_How to complete this task_
Repeat exactly the line that includes "5 service add-ons" and all lines after it, ending with the last line of the listing below.

_Data in this exercise_
>>

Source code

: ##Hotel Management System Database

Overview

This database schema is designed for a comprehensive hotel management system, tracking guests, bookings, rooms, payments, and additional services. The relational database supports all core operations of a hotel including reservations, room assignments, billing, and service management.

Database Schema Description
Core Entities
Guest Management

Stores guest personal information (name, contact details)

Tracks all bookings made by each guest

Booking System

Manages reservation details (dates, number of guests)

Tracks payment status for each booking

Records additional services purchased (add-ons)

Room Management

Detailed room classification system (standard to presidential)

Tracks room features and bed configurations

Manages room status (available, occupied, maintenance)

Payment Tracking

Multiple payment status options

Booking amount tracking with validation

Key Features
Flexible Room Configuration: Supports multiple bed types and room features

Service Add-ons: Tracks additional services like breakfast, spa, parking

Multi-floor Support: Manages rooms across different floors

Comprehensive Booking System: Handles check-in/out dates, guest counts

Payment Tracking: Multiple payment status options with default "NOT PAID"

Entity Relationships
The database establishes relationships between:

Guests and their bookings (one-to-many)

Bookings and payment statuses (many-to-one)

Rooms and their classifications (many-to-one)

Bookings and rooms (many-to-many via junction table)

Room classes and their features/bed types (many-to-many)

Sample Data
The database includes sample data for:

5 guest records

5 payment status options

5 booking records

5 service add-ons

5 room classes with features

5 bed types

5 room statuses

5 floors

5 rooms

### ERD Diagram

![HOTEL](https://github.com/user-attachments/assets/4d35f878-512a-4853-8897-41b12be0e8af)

<<

_Task output_
5 service add-ons

5 room classes with features

5 bed types

5 room statuses

5 floors

5 rooms

### ERD Diagram

![HOTEL](https://github.com/user-attachments/assets/4d35f878-512a-4853-8897-41b12be0e8af)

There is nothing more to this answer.